Skill format (agentskills.io)
A skill is a folder under .skills/ containing at minimum a SKILL.md file.
.skills/
└── my-new-skill/
└── SKILL.md # required
├── scripts/ # optional: runnable code
├── references/ # optional: extra docs
└── assets/ # optional: templates, data
SKILL.md structure
-
YAML frontmatter (required) between --- lines:
- name: Skill id, 1–64 chars, lowercase letters, numbers, hyphens only. Must exactly match the folder name (e.g. folder
my-new-skill → name: my-new-skill). No leading/trailing hyphens, no --.
- description: 1–1024 chars. Say what the skill does and when to use it. Include keywords so the agent can match user tasks.
-
Markdown body: Instructions for the agent. Steps, examples, edge cases. Keep under ~500 lines; put long reference material in references/.
Example frontmatter
---
name: my-new-skill
description: Short summary of what it does. Use when the user asks for X, Y, or Z.
---
Steps to add a new skill
- Create a folder under
.skills/ with the skill name (e.g. .skills/my-new-skill/).
- Add
SKILL.md with valid frontmatter (name matching the folder, description) and the instruction body.
- Optionally add
scripts/, references/, or assets/ and reference them in the body (e.g. "See references/REFERENCE.md" or "Run scripts/setup.sh").

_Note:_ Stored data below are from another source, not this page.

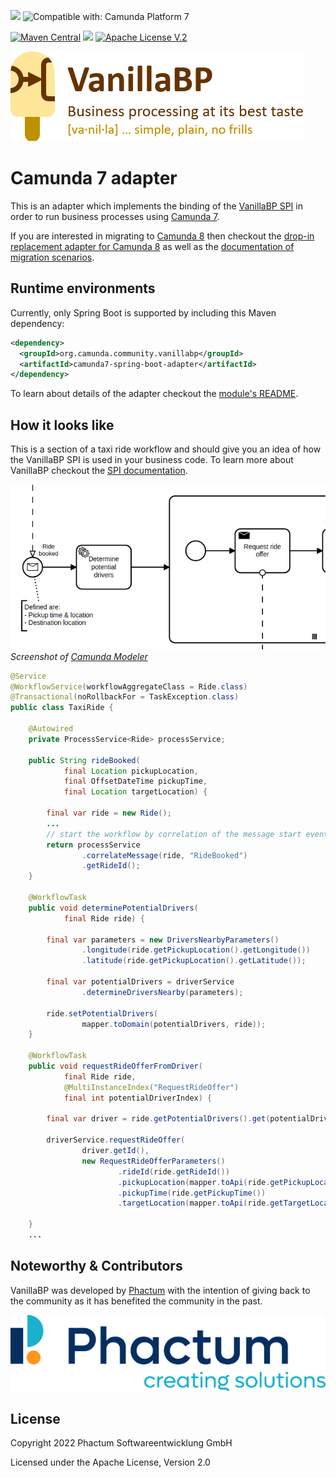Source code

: [![](https://img.shields.io/badge/Community%20Extension-An%20open%20source%20community%20maintained%20project-FF4700)](https://github.com/camunda-community-hub/community)
![Compatible with: Camunda Platform 7](https://img.shields.io/badge/Compatible%20with-Camunda%20Platform%207-26d07c)

[![Maven Central](https://maven-badges.herokuapp.com/maven-central/org.camunda.community.vanillabp/camunda7-adapter/badge.svg)](https://maven-badges.herokuapp.com/maven-central/org.camunda.community.vanillabp/camunda7-adapter)
[![](https://img.shields.io/badge/Lifecycle-Incubating-blue)](https://github.com/Camunda-Community-Hub/community/blob/main/extension-lifecycle.md#incubating-)
[![Apache License V.2](https://img.shields.io/badge/license-Apache%20V.2-blue.svg)](./LICENSE)

![VanillaBP](./readme/vanillabp-headline.png)

# Camunda 7 adapter

This is an adapter which implements the binding of the [VanillaBP SPI](https://github.com/vanillabp/spi-for-java) in order to run business processes using [Camunda 7](https://docs.camunda.org).

If you are interested in migrating to [Camunda 8](https://docs.camunda.io) then checkout the [drop-in replacement adapter for Camunda 8](https://github.com/camunda-community-hub/vanillabp-camunda8-adapter) as well as the [documentation of migration scenarios](https://github.com/vanillabp/spring-boot-support#migrating-from-one-bpm-system-to-another).

## Runtime environments

Currently, only Spring Boot is supported by including this Maven dependency:

```xml
<dependency>
  <groupId>org.camunda.community.vanillabp</groupId>
  <artifactId>camunda7-spring-boot-adapter</artifactId>
</dependency>
```

To learn about details of the adapter checkout the [module's README](./spring-boot/README.md). 

## How it looks like

This is a section of a taxi ride workflow and should give you an idea of how the VanillaBP SPI is used in your business code. To learn more about VanillaBP checkout the [SPI documentation](https://github.com/vanillabp/spi-for-java).

![Section of a taxi ride workflow](./readme/example.png)  
*Screenshot of [Camunda Modeler](https://camunda.com/en/download/modeler/)*

```java
@Service
@WorkflowService(workflowAggregateClass = Ride.class)
@Transactional(noRollbackFor = TaskException.class)
public class TaxiRide {
    
    @Autowired
    private ProcessService<Ride> processService;
    
    public String rideBooked(
            final Location pickupLocation,
            final OffsetDateTime pickupTime,
            final Location targetLocation) {
        
        final var ride = new Ride();
        ...
        // start the workflow by correlation of the message start event
        return processService
                .correlateMessage(ride, "RideBooked")
                .getRideId();
    }
    
    @WorkflowTask
    public void determinePotentialDrivers(
            final Ride ride) {
        
        final var parameters = new DriversNearbyParameters()
                .longitude(ride.getPickupLocation().getLongitude())
                .latitude(ride.getPickupLocation().getLatitude());

        final var potentialDrivers = driverService
                .determineDriversNearby(parameters);

        ride.setPotentialDrivers(
                mapper.toDomain(potentialDrivers, ride));
    }

    @WorkflowTask
    public void requestRideOfferFromDriver(
            final Ride ride,
            @MultiInstanceIndex("RequestRideOffer")
            final int potentialDriverIndex) {
        
        final var driver = ride.getPotentialDrivers().get(potentialDriverIndex);
        
        driverService.requestRideOffer(
                driver.getId(),
                new RequestRideOfferParameters()
                        .rideId(ride.getRideId())
                        .pickupLocation(mapper.toApi(ride.getPickupLocation()))
                        .pickupTime(ride.getPickupTime())
                        .targetLocation(mapper.toApi(ride.getTargetLocation())));
        
    }
    ...
```

## Noteworthy & Contributors

VanillaBP was developed by [Phactum](https://www.phactum.at) with the intention of giving back to the community as it has benefited the community in the past.

![Phactum](./readme/phactum.png)

## License

Copyright 2022 Phactum Softwareentwicklung GmbH

Licensed under the Apache License, Version 2.0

- The agent discovers skills at startup; new skills appear after the next run (or the user can list with list_skills).
Tools you can use
- list_dir with path
.skills to see existing skill folders.
- read_file to show the user this skill’s SKILL.md as a template (e.g.
.skills/create-skill/SKILL.md).
- bash to create directories and files (e.g.
mkdir -p .skills/foo, then write SKILL.md via a heredoc or echo).
- write_file is not a tool here; use bash to create or overwrite files (e.g.
cat > .skills/foo/SKILL.md << 'EOF' ... EOF).
When the user describes what they want the skill to do, draft the folder name, the frontmatter, and the instruction body, then create the files.